==== Input data
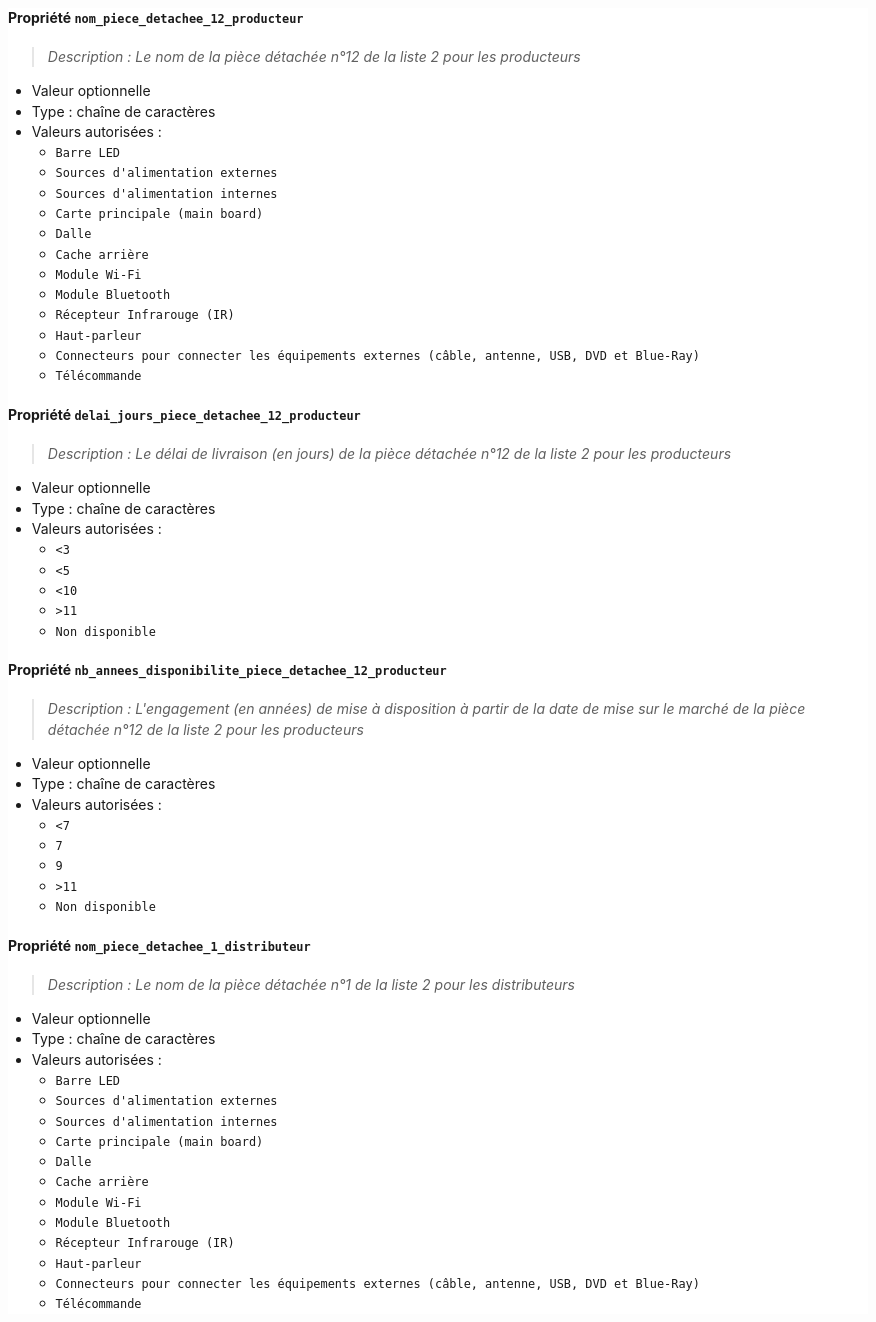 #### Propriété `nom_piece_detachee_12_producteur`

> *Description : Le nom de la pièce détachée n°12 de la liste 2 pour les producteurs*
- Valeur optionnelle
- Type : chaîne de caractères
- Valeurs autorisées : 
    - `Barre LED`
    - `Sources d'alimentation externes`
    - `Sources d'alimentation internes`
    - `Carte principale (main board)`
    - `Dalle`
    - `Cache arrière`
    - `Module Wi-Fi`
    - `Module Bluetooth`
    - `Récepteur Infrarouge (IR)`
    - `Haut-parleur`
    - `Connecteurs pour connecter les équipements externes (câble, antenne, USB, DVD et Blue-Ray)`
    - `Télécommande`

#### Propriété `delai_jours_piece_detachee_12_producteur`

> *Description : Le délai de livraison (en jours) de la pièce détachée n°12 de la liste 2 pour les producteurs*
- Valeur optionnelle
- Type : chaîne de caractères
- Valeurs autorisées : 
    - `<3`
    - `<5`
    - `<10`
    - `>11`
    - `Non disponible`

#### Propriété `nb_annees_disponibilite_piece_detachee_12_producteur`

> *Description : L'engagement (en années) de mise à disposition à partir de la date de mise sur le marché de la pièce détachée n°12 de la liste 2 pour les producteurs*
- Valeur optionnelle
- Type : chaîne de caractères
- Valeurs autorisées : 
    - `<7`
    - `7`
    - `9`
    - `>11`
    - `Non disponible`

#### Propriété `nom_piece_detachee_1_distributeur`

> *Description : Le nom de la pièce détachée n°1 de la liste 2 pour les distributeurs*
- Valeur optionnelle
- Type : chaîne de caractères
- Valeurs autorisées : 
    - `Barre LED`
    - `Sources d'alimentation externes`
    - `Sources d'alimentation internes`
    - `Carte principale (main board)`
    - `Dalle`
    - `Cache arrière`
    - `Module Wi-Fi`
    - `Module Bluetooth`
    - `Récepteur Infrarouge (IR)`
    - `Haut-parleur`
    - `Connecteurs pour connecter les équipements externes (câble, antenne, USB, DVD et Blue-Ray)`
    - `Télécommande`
========
* [Your goal]: A faithful copy of all the data above is required, printed exactly and with no pictures.

* [Reply to the exercise]:
 #### Propriété `nom_piece_detachee_12_producteur`

> *Description : Le nom de la pièce détachée n°12 de la liste 2 pour les producteurs*
- Valeur optionnelle
- Type : chaîne de caractères
- Valeurs autorisées : 
    - `Barre LED`
    - `Sources d'alimentation externes`
    - `Sources d'alimentation internes`
    - `Carte principale (main board)`
    - `Dalle`
    - `Cache arrière`
    - `Module Wi-Fi`
    - `Module Bluetooth`
    - `Récepteur Infrarouge (IR)`
    - `Haut-parleur`
    - `Connecteurs pour connecter les équipements externes (câble, antenne, USB, DVD et Blue-Ray)`
    - `Télécommande`

#### Propriété `delai_jours_piece_detachee_12_producteur`

> *Description : Le délai de livraison (en jours) de la pièce détachée n°12 de la liste 2 pour les producteurs*
- Valeur optionnelle
- Type : chaîne de caractères
- Valeurs autorisées : 
    - `<3`
    - `<5`
    - `<10`
    - `>11`
    - `Non disponible`

#### Propriété `nb_annees_disponibilite_piece_detachee_12_producteur`

> *Description : L'engagement (en années) de mise à disposition à partir de la date de mise sur le marché de la pièce détachée n°12 de la liste 2 pour les producteurs*
- Valeur optionnelle
- Type : chaîne de caractères
- Valeurs autorisées : 
    - `<7`
    - `7`
    - `9`
    - `>11`
    - `Non disponible`

#### Propriété `nom_piece_detachee_1_distributeur`

> *Description : Le nom de la pièce détachée n°1 de la liste 2 pour les distributeurs*
- Valeur optionnelle
- Type : chaîne de caractères
- Valeurs autorisées : 
    - `Barre LED`
    - `Sources d'alimentation externes`
    - `Sources d'alimentation internes`
    - `Carte principale (main board)`
    - `Dalle`
    - `Cache arrière`
    - `Module Wi-Fi`
    - `Module Bluetooth`
    - `Récepteur Infrarouge (IR)`
    - `Haut-parleur`
    - `Connecteurs pour connecter les équipements externes (câble, antenne, USB, DVD et Blue-Ray)`
    - `Télécommande`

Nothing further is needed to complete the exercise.